HIGH-SPEED DIGITAL DESIGN     -  online newsletter  -
Vol. 7  Issue 01


  This winter brought lots of snow and cold weather to
  our region. I can't say we enjoyed the storms, but
  the skiing has been terrific.

  Over the holidays, I have been preparing for a busy
  spring season teaching my new Advanced High-Speed
  Signal Propagation course, in addition to
  maintaining and re-arranging some of the material in
  my original course, High-Speed Digital Design.
  Thanks to all who have written with questions or
  discussion about these courses (and many other
  topics).

  This month's letter concerns an important topic from
  the advanced class: the difference between chip-
  scale and pcb-scale transmission lines.

  The original course deals with a broad spectrum of
  high-speed phenomena. It builds a solid
  understanding of ringing, crosstalk, ground bounce,
  and power supply noise as they exist on printed
  circuit boards.
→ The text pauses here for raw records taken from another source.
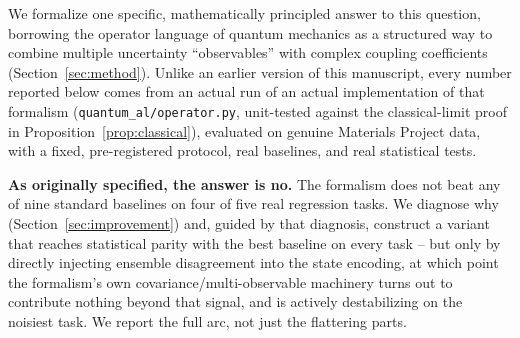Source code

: \documentclass[conference]{IEEEtran}
\begin{document}
We formalize one specific, mathematically principled answer to this question, borrowing the operator language of quantum mechanics as a structured way to combine multiple uncertainty ``observables'' with complex coupling coefficients (Section~\ref{sec:method}). Unlike an earlier version of this manuscript, every number reported below comes from an actual run of an actual implementation of that formalism (\texttt{quantum\_al/operator.py}, unit-tested against the classical-limit proof in Proposition~\ref{prop:classical}), evaluated on genuine Materials Project data, with a fixed, pre-registered protocol, real baselines, and real statistical tests.

\textbf{As originally specified, the answer is no.} The formalism does not beat any of nine standard baselines on four of five real regression tasks. We diagnose why (Section~\ref{sec:improvement}) and, guided by that diagnosis, construct a variant that reaches statistical parity with the best baseline on every task -- but only by directly injecting ensemble disagreement into the state encoding, at which point the formalism's own covariance/multi-observable machinery turns out to contribute nothing beyond that signal, and is actively destabilizing on the noisiest task. We report the full arc, not just the flattering parts.
\end{document}
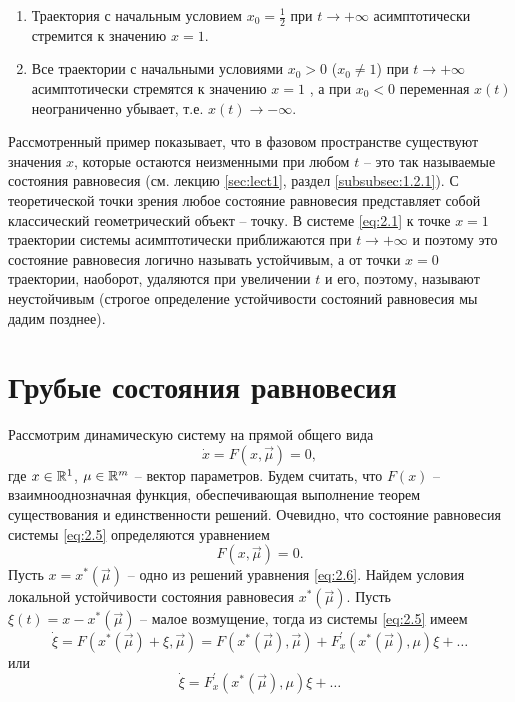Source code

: \begin{enumerate}
	\item Траектория с начальным условием $x_0=\frac12$ при $t \rightarrow + \infty$ асимптотически стремится к значению $x=1$.
	\item Все траектории с начальными условиями $x_0>0$ ($x_0\neq1$) при $t \rightarrow + \infty$ асимптотически стремятся к значению $x=1$ , а при $x_0<0$ переменная $x(t)$ неограниченно убывает, т.е. $x(t) \rightarrow - \infty$. 
\end{enumerate}

Рассмотренный пример показывает, что в фазовом пространстве существуют значения $x$, которые остаются неизменными при любом $t$ -- это так называемые состояния равновесия (см. лекцию \ref{sec:lect1}, раздел \ref{subsubsec:1.2.1}). С теоретической точки зрения любое состояние равновесия представляет собой классический геометрический объект -- точку. В системе \eqref{eq:2.1} к точке $x=1$ траектории системы асимптотически приближаются при $t \rightarrow + \infty$ и поэтому это состояние равновесия логично называть устойчивым, а от точки $x=0$ траектории, наоборот, удаляются при увеличении $t$ и его, поэтому, называют неустойчивым (строгое определение устойчивости состояний равновесия мы дадим позднее).


\section{Грубые состояния равновесия} %
\label{subsec:2.2}

Рассмотрим динамическую систему на прямой общего вида
\begin{equation}
	\label{eq:2.5}
	\dot x = F(x, \vec \mu) =0,
\end{equation}
где $x \in \mathbb{R}^1$, $\mathbf \mu \in \mathbb{R}^m$ -- вектор параметров. Будем считать, что $F(x)$ -- взаимнооднозначная функция, обеспечивающая выполнение теорем существования и единственности решений. Очевидно, что состояние равновесия системы \eqref{eq:2.5} определяются уравнением
\begin{equation}
	\label{eq:2.6}
	F(x, \vec \mu) =0.
\end{equation}
Пусть $x=x^*(\vec \mu)$ -- одно из решений уравнения \eqref{eq:2.6}. Найдем условия локальной устойчивости состояния равновесия $x^*(\vec \mu)$. Пусть $\xi(t) = x - x^*(\vec \mu)$ -- малое возмущение, тогда из системы \eqref{eq:2.5} имеем
\begin{equation}
	\label{eq:}
	\dot \xi = F(x^*(\vec \mu)+ \xi, \vec \mu) = F(x^*(\vec \mu), \vec \mu) + F^\prime_x (x^*(\vec \mu), \mu) \xi + \dots
\end{equation}
или
\begin{equation}
	\label{eq:2.7}
	\dot \xi = F^\prime_x (x^*(\vec \mu), \mu) \xi + \dots
\end{equation}

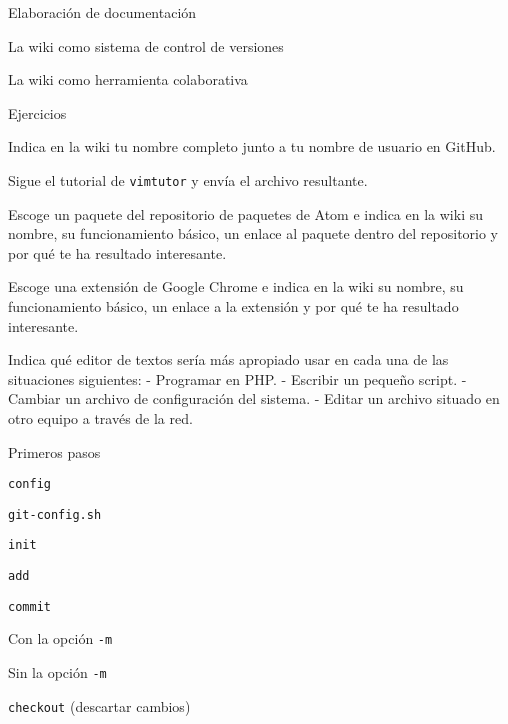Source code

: \begin{longenum}
\begin{longenum}
\begin{longenum}
            \begin{longenum}
                \item Elaboración de documentación
                \item La wiki como sistema de control de versiones
                \item La wiki como herramienta colaborativa
            \end{longenum}
            \item Ejercicios
            \begin{longenum}
                \item Indica en la wiki tu nombre completo junto a tu nombre de usuario en GitHub.
                \item Sigue el tutorial de \texttt{vimtutor} y envía el archivo resultante.
                \item Escoge un paquete del repositorio de paquetes de Atom e indica en la wiki su nombre, su funcionamiento básico, un enlace al paquete dentro del repositorio y por qué te ha resultado interesante.
                \item Escoge una extensión de Google Chrome e indica en la wiki su nombre, su funcionamiento básico, un enlace a la extensión y por qué te ha resultado interesante.
                \item Indica qué editor de textos sería más apropiado usar en cada una de las situaciones siguientes:
  - Programar en PHP.
  - Escribir un pequeño script.
  - Cambiar un archivo de configuración del sistema.
  - Editar un archivo situado en otro equipo a través de la red.
            \end{longenum}
        \end{longenum}
        \item Primeros pasos
        \begin{longenum}
            \item \texttt{config}
            \item \texttt{git-config.sh}
            \item \texttt{init}
            \item \texttt{add}
            \item \texttt{commit}
            \begin{longenum}
                \item Con la opción \texttt{-m}
                \item Sin la opción \texttt{-m}
            \end{longenum}
            \item \texttt{checkout} (descartar cambios)

\end{longenum}
\end{longenum}
\end{longenum}
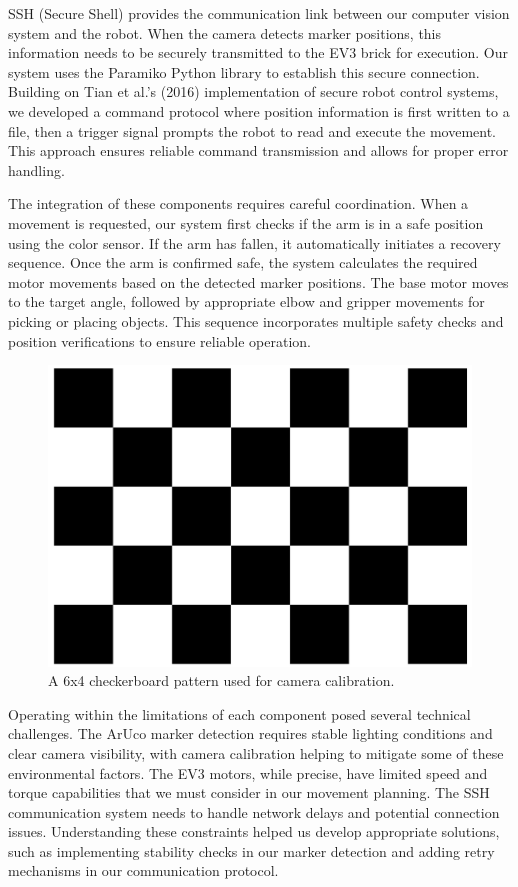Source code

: \documentclass[10pt,twocolumn]{article}
\begin{document}
SSH (Secure Shell) provides the communication link between our computer vision system and the robot. When the camera detects marker positions, this information needs to be securely transmitted to the EV3 brick for execution. Our system uses the Paramiko Python library to establish this secure connection. Building on Tian et al.'s (2016) \cite{tian2016development} implementation of secure robot control systems, we developed a command protocol where position information is first written to a file, then a trigger signal prompts the robot to read and execute the movement. This approach ensures reliable command transmission and allows for proper error handling.

The integration of these components requires careful coordination. When a movement is requested, our system first checks if the arm is in a safe position using the color sensor. If the arm has fallen, it automatically initiates a recovery sequence. Once the arm is confirmed safe, the system calculates the required motor movements based on the detected marker positions. The base motor moves to the target angle, followed by appropriate elbow and gripper movements for picking or placing objects. This sequence incorporates multiple safety checks and position verifications to ensure reliable operation.

\begin{figure}
    \centering
    \includegraphics[width=.95\linewidth]{checkerboard_pattern}
    \caption{
        A 6x4 checkerboard pattern used for camera calibration.
    }
    \label{fig:second-page}
\end{figure}

Operating within the limitations of each component posed several technical challenges. The ArUco marker detection requires stable lighting conditions and clear camera visibility, with camera calibration helping to mitigate some of these environmental factors. The EV3 motors, while precise, have limited speed and torque capabilities that we must consider in our movement planning. The SSH communication system needs to handle network delays and potential connection issues. Understanding these constraints helped us develop appropriate solutions, such as implementing stability checks in our marker detection and adding retry mechanisms in our communication protocol.
\end{document}
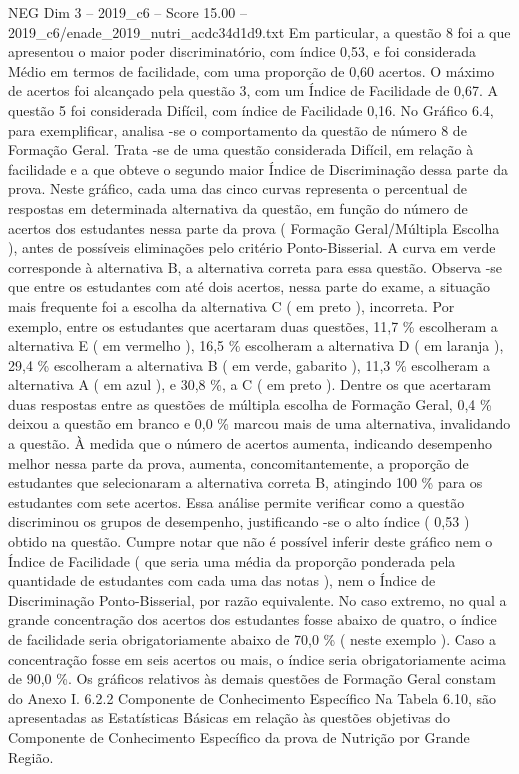 \begin{textsample}{NEG Dim 3 – 2019\_c6 – Score 15.00 – 2019\_c6/enade\_2019\_nutri\_acdc34d1d9.txt}
Em particular, a questão 8 foi a que apresentou o maior poder discriminatório, com índice 0,53, e foi considerada Médio em termos de facilidade, com uma proporção de 0,60 acertos.
O máximo de acertos foi alcançado pela questão 3, com um Índice de Facilidade de 0,67.
A questão 5 foi considerada Difícil, com índice de Facilidade 0,16.
No Gráfico 6.4, para exemplificar, analisa -se o comportamento da questão de número 8 de Formação Geral.
Trata -se de uma questão considerada Difícil, em relação à facilidade e a que obteve o segundo maior Índice de Discriminação dessa parte da prova.
Neste gráfico, cada uma das cinco curvas representa o percentual de respostas em determinada alternativa da questão, em função do número de acertos dos estudantes nessa parte da prova ( Formação Geral/Múltipla Escolha ), antes de possíveis eliminações pelo critério Ponto-Bisserial.
A curva em verde corresponde à alternativa B, a alternativa correta para essa questão.
Observa -se que entre os estudantes com até dois acertos, nessa parte do exame, a situação mais frequente foi a escolha da alternativa C ( em preto ), incorreta.
Por exemplo, entre os estudantes que acertaram duas questões, 11,7 \% escolheram a alternativa E ( em vermelho ), 16,5 \% escolheram a alternativa D ( em laranja ), 29,4 \% escolheram a alternativa B ( em verde, gabarito ), 11,3 \% escolheram a alternativa A ( em azul ), e 30,8 \%, a C ( em preto ).
Dentre os que acertaram duas respostas entre as questões de múltipla escolha de Formação Geral, 0,4 \% deixou a questão em branco e 0,0 \% marcou mais de uma alternativa, invalidando a questão.
À medida que o número de acertos aumenta, indicando desempenho melhor nessa parte da prova, aumenta, concomitantemente, a proporção de estudantes que selecionaram a alternativa correta B, atingindo 100 \% para os estudantes com sete acertos.
Essa análise permite verificar como a questão discriminou os grupos de desempenho, justificando -se o alto índice ( 0,53 ) obtido na questão.
Cumpre notar que não é possível inferir deste gráfico nem o Índice de Facilidade ( que seria uma média da proporção ponderada pela quantidade de estudantes com cada uma das notas ), nem o Índice de Discriminação Ponto-Bisserial, por razão equivalente.
No caso extremo, no qual a grande concentração dos acertos dos estudantes fosse abaixo de quatro, o índice de facilidade seria obrigatoriamente abaixo de 70,0 \% ( neste exemplo ).
Caso a concentração fosse em seis acertos ou mais, o índice seria obrigatoriamente acima de 90,0 \%.
Os gráficos relativos às demais questões de Formação Geral constam do Anexo I. 6.2.2 Componente de Conhecimento Específico Na Tabela 6.10, são apresentadas as Estatísticas Básicas em relação às questões objetivas do Componente de Conhecimento Específico da prova de Nutrição por Grande Região.

\end{textsample}
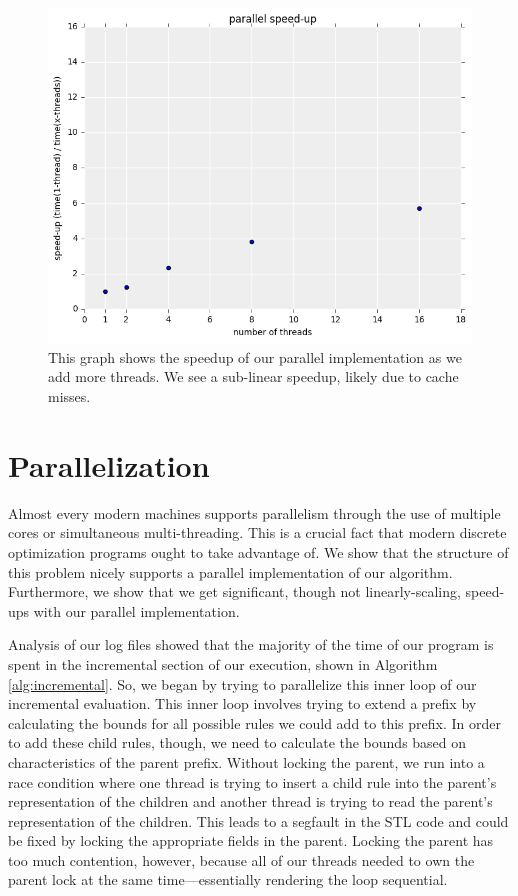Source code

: \begin{figure}[t!]
	\begin{center}
	\includegraphics[width=\textwidth]{figs/parallel_speedup.png}
	\caption{This graph shows the speedup of our parallel implementation as we add more threads. 
We see a sub-linear speedup, likely due to cache misses.}
	\end{center}
\label{fig:parallel}
\end{figure}

\section{Parallelization}
Almost every modern machines supports parallelism through the use of multiple cores or simultaneous multi-threading.
This is a crucial fact that modern discrete optimization programs ought to take advantage of.
We show that the structure of this problem nicely supports a parallel implementation of our algorithm.
Furthermore, we show that we get significant, though not linearly-scaling, speed-ups with our parallel implementation.

Analysis of our log files showed that the majority of the time of our program is spent in the incremental section of our execution, shown in Algorithm \ref{alg:incremental}.
So, we began by trying to parallelize this inner loop of our incremental evaluation.
This inner loop involves trying to extend a prefix by calculating the bounds for all possible rules we could add to this prefix.
In order to add these child rules, though, we need to calculate the bounds based on characteristics of the parent prefix.
Without locking the parent, we run into a race condition where one thread is trying to insert a child rule into the parent's representation of the children and another thread is trying to read the parent's representation of the children.
This leads to a segfault in the STL code and could be fixed by locking the appropriate fields in the parent.
Locking the parent has too much contention, however, because all of our threads needed to own the parent lock at the same time---essentially rendering the loop sequential.

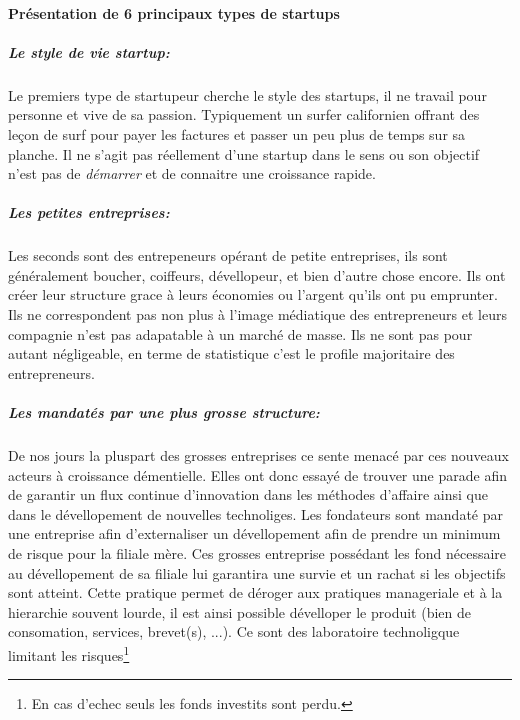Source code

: \documentclass[11pt, a4paper ]{article}
\begin{document}
\begin{spacing}{1.5}
		\paragraph{Présentation de 6 principaux\cite{typeStartup} types de startups}

			\subparagraph{Le style de vie startup:} %
Le premiers type de startupeur cherche le style des startups, il ne travail pour personne et vive de sa passion. Typiquement un surfer californien offrant des leçon de surf pour payer les factures et passer un peu plus de temps sur sa planche. Il ne s'agit pas réellement d'une startup dans le sens ou son objectif n'est pas de \emph{démarrer} et de connaitre une croissance rapide.

			\subparagraph{Les petites entreprises:} %
Les seconds sont des entrepeneurs opérant de petite entreprises, ils sont généralement boucher, coiffeurs, dévellopeur, et bien d'autre chose encore. Ils ont créer leur structure grace à leurs économies ou l'argent qu'ils ont pu emprunter. Ils ne correspondent pas non plus à l'image médiatique des entrepreneurs et leurs compagnie n'est pas adapatable à un marché de masse. Ils ne sont pas pour autant négligeable, en terme de statistique c'est le profile majoritaire des entrepreneurs.

			\subparagraph{Les mandatés par une plus grosse structure:} %
De nos jours la pluspart des grosses entreprises ce sente menacé par ces nouveaux acteurs à croissance démentielle. Elles ont donc essayé de trouver une parade afin de garantir un flux continue d'innovation dans les méthodes d'affaire ainsi que dans le dévellopement de nouvelles technoliges. Les fondateurs sont mandaté par une entreprise afin d'externaliser un dévellopement afin de prendre un minimum de risque pour la filiale mère. Ces grosses entreprise possédant les fond nécessaire au dévellopement de sa filiale lui garantira une survie et un rachat si les objectifs sont atteint. Cette pratique permet de déroger aux pratiques manageriale et à la hierarchie souvent lourde, il est ainsi possible dévelloper le produit (bien de consomation, services, brevet(s), ...). Ce sont des laboratoire technoligque limitant les risques\footnote{En cas d'echec seuls les fonds investits sont perdu.}


\end{spacing}
\end{document}
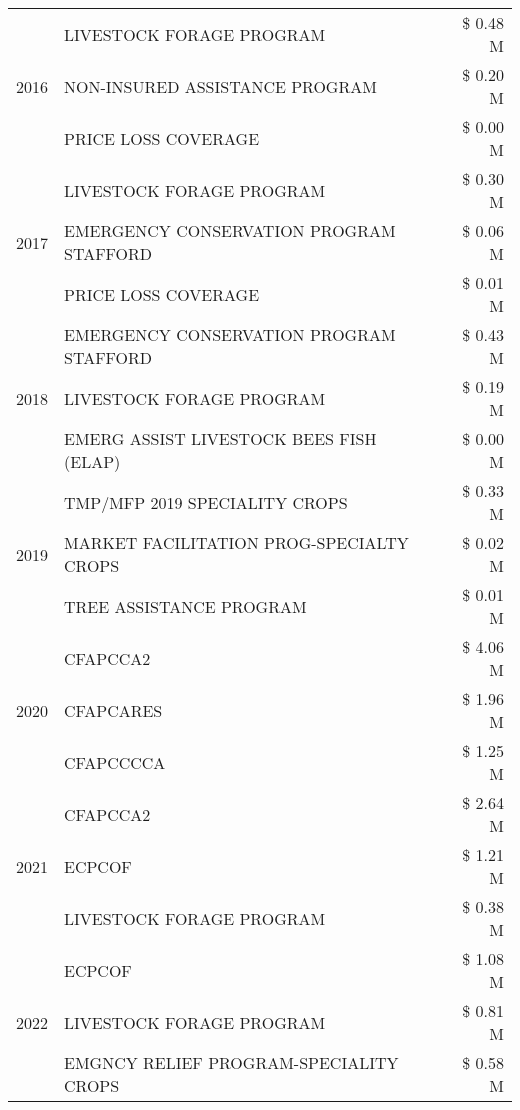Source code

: \begin{tabular}{llr}
\cline{1-3}
\multirow[t]{3}{*}{2016} & LIVESTOCK FORAGE PROGRAM & \$ 0.48 M \\
 & NON-INSURED ASSISTANCE PROGRAM & \$ 0.20 M \\
 & PRICE LOSS COVERAGE & \$ 0.00 M \\
\cline{1-3}
\multirow[t]{3}{*}{2017} & LIVESTOCK FORAGE PROGRAM & \$ 0.30 M \\
 & EMERGENCY CONSERVATION PROGRAM STAFFORD & \$ 0.06 M \\
 & PRICE LOSS COVERAGE & \$ 0.01 M \\
\cline{1-3}
\multirow[t]{3}{*}{2018} & EMERGENCY CONSERVATION PROGRAM STAFFORD & \$ 0.43 M \\
 & LIVESTOCK FORAGE PROGRAM & \$ 0.19 M \\
 & EMERG ASSIST LIVESTOCK BEES FISH (ELAP) & \$ 0.00 M \\
\cline{1-3}
\multirow[t]{3}{*}{2019} & TMP/MFP 2019 SPECIALITY CROPS & \$ 0.33 M \\
 & MARKET FACILITATION PROG-SPECIALTY CROPS & \$ 0.02 M \\
 & TREE ASSISTANCE PROGRAM & \$ 0.01 M \\
\cline{1-3}
\multirow[t]{3}{*}{2020} & CFAPCCA2 & \$ 4.06 M \\
 & CFAPCARES & \$ 1.96 M \\
 & CFAPCCCCA & \$ 1.25 M \\
\cline{1-3}
\multirow[t]{3}{*}{2021} & CFAPCCA2 & \$ 2.64 M \\
 & ECPCOF & \$ 1.21 M \\
 & LIVESTOCK FORAGE PROGRAM & \$ 0.38 M \\
\cline{1-3}
\multirow[t]{3}{*}{2022} & ECPCOF & \$ 1.08 M \\
 & LIVESTOCK FORAGE PROGRAM & \$ 0.81 M \\
 & EMGNCY RELIEF PROGRAM-SPECIALITY CROPS & \$ 0.58 M \\
\cline{1-3}
\bottomrule
\end{tabular}
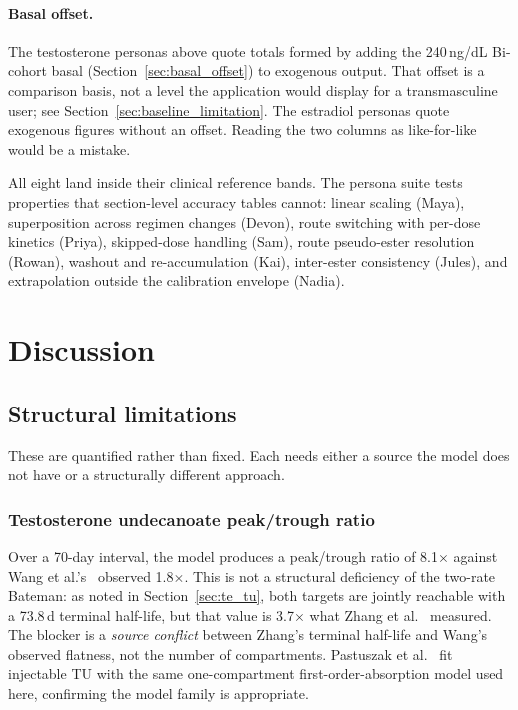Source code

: \documentclass[11pt,a4paper]{article}
\begin{document}
\paragraph{Basal offset.} The testosterone personas above quote totals
formed by adding the 240\,ng/dL Bi-cohort basal
(Section~\ref{sec:basal_offset}) to exogenous output. That offset is a
comparison basis, not a level the application would display for a
transmasculine user; see Section~\ref{sec:baseline_limitation}. The
estradiol personas quote exogenous figures without an offset. Reading the
two columns as like-for-like would be a mistake.

All eight land inside their clinical reference bands. The persona suite
tests properties that section-level accuracy tables cannot: linear
scaling (Maya), superposition across regimen changes (Devon), route
switching with per-dose kinetics (Priya), skipped-dose handling (Sam),
route pseudo-ester resolution (Rowan), washout and re-accumulation
(Kai), inter-ester consistency (Jules), and extrapolation outside the
calibration envelope (Nadia).

\section{Discussion}
\label{sec:discussion}

\subsection{Structural limitations}
\label{sec:limitations}

These are quantified rather than fixed. Each needs either a source the
model does not have or a structurally different approach.

\subsubsection{Testosterone undecanoate peak/trough ratio}
\label{sec:tu_limitation}

Over a 70-day interval, the model produces a peak/trough ratio of
8.1$\times$ against Wang et al.'s~\cite{wang2010} observed 1.8$\times$.
This is not a structural deficiency of the two-rate Bateman: as noted in
Section~\ref{sec:te_tu}, both targets are jointly reachable with a
73.8\,d terminal half-life, but that value is 3.7$\times$ what Zhang et
al.~\cite{zhang1998} measured. The blocker is a \emph{source conflict}
between Zhang's terminal half-life and Wang's observed flatness, not the
number of compartments. Pastuszak et al.~\cite{pastuszak2021} fit
injectable TU with the same one-compartment first-order-absorption model
used here, confirming the model family is appropriate.
\end{document}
It emphasizes basic circuit
  configurations where these effects may be easily
  understood and learned. It treats supplementary
  subjects including chip packages, oscilloscope
  probes, and power systems for high-speed digital
  products.

  The new Advanced course, and the book that
  accompanies it, is more highly specialized, delving
  into issues relevant to transmission at the upper
  limits of speed and distance. If you need to
  transmit faster and further than ever before,
  especially if you are contemplating systems above
  1 GHz on printed circuit boards or long cables, this
  is a terrific course for you.

! ATTENTION INTEL EMPLOYEES ! I will be in Hillsboro, OR
on February 9-10 for a private presentation of my new
Advanced Class. The seminar is open to all Intel
employees. If you're interested in attending, please
contact Jennifer at 509-997-0505 for jennifer@xxxxxxxxxxx

I'll be at DesignCon in the Bay Area next week, and will
be taking part in a panel discussion on "Establishing
Pass-Fail Criteria for High-Speed Digital Interfaces" on
Tuesday, Feb. 3rd at 4:00 PM. Stop by if you're in the area.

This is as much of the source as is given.